Doesn't that sound weird, "battling with myself?"

It's almost as if there are two of me. And actually, I think there are.

There is the one that feels really good about being up earlier than anyone else, feels proud in getting another run under my belt, one day closer to my next milestone of 400 days (this Friday), and thinks that anything is possible.

Then there's the one that thinks it quite reasonable to stay in bed a bit longer, that thinks, "what's the point of running every day anyway, what does it achieve?", that thinks that if I was awake in the night I deserve to lie in a while, especially as I've got no early commitments.

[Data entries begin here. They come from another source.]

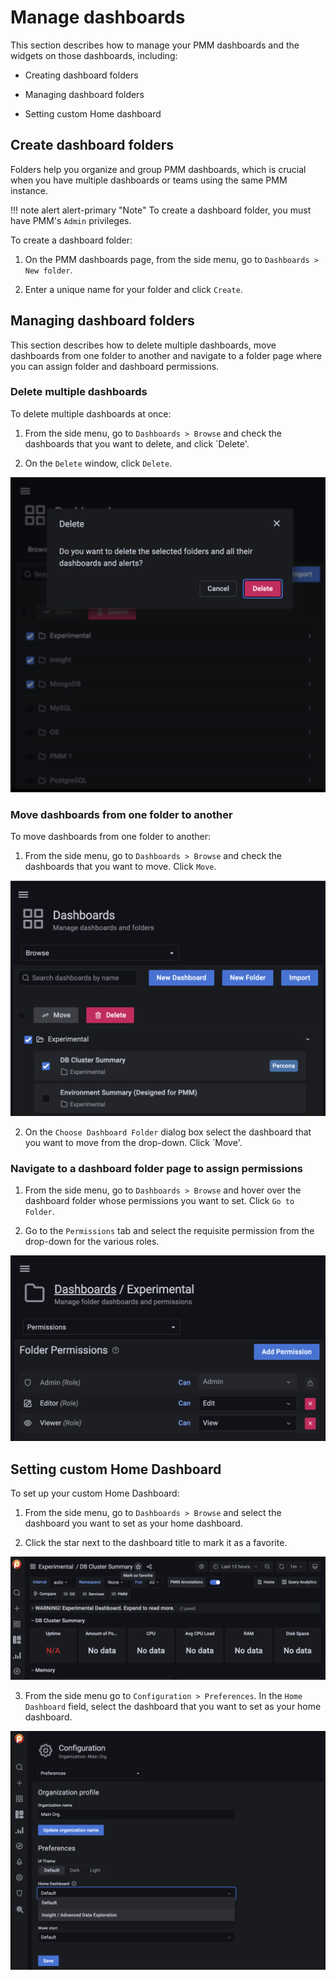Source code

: # Manage dashboards


This section describes how to manage your PMM dashboards and the widgets on those dashboards, including:

- Creating dashboard folders

- Managing dashboard folders

- Setting custom Home dashboard


## Create dashboard folders

Folders help you organize and group PMM dashboards, which is crucial when you have multiple dashboards or teams using the same PMM instance.

!!! note alert alert-primary "Note"
    To create a dashboard folder, you must have PMM's `Admin` privileges.

To create a dashboard folder:

1. On the PMM dashboards page, from the side menu, go to <i class="uil uil-plus"></i> `Dashboards > New folder`.

2. Enter a unique name for your folder and click `Create`.


## Managing dashboard folders

This section describes how to delete multiple dashboards, move dashboards from one folder to another and navigate to a folder page where you can assign folder and dashboard permissions.

### Delete multiple dashboards

To delete multiple dashboards at once:

1. From the side menu, go to <i class="uil uil-apps"></i> `Dashboards > Browse` and check the dashboards that you want to delete, and click `Delete'.

2. On the `Delete` window, click `Delete`.


![!image](../../_images/PMM_Delete_multiple_dashbaords.png)

### Move dashboards from one folder to another

To move dashboards from one folder to another:

1. From the side menu, go to <i class="uil uil-apps"></i> `Dashboards > Browse` and check the dashboards that you want to move. Click `Move`.

![!image](../../_images/PMM_Move_dashbaords.png)

2. On the `Choose Dashboard Folder` dialog box select the dashboard that you want to move from the drop-down. Click `Move'.


### Navigate to a dashboard folder page to assign permissions

1. From the side menu, go to <i class="uil uil-apps"></i> `Dashboards > Browse` and hover over the dashboard folder whose permissions you want to set. Click `Go to Folder`.

2. Go to the `Permissions` tab and select the requisite permission from the drop-down for the various roles.


![!image](../../_images/PMM_Permissions_dashbaords_folder.png)


## Setting custom Home Dashboard

To set up your custom Home Dashboard:

1. From the side menu, go to <i class="uil uil-apps"></i> `Dashboards > Browse` and select the dashboard you want to set as your home dashboard.

2. Click the star next to the dashboard title to mark it as a favorite.


![!image](../../_images/PMM_click_to_add_favorite_dashbaord.png)



3. From the side menu go to <i class="uil uil-cog"></i> `Configuration > Preferences`. In the `Home Dashboard` field, select the dashboard that you want to set as your home dashboard. 


![!image](../../_images/PMM_set_home_dashboard.png)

As I said it took twenty minutes for the first me to overcome the second this morning.

I definitely like the first me better than the second, at least most of the time I do.

And both the me's will always be there.

The key is the whole Act as if technique.

If I feel weak and I want to feel strong, I just have to start acting strong and I start to feel stronger.

I think this works with pretty much any way of feeling.

If I want to feel kind and loving, I have to start acting kind and loving and hey presto.

The other key is the word "start". Saying "I'll just start acting..." in whatever way feels much more achievable than saying "I'll act..."

It cons the second me into thinking that it's probably only for a minute, but once I've started it tips the balance in my first me's favour.

Anyway, enough exploring my schizophrenia. It's goodbye from me, and it's goodbye from me.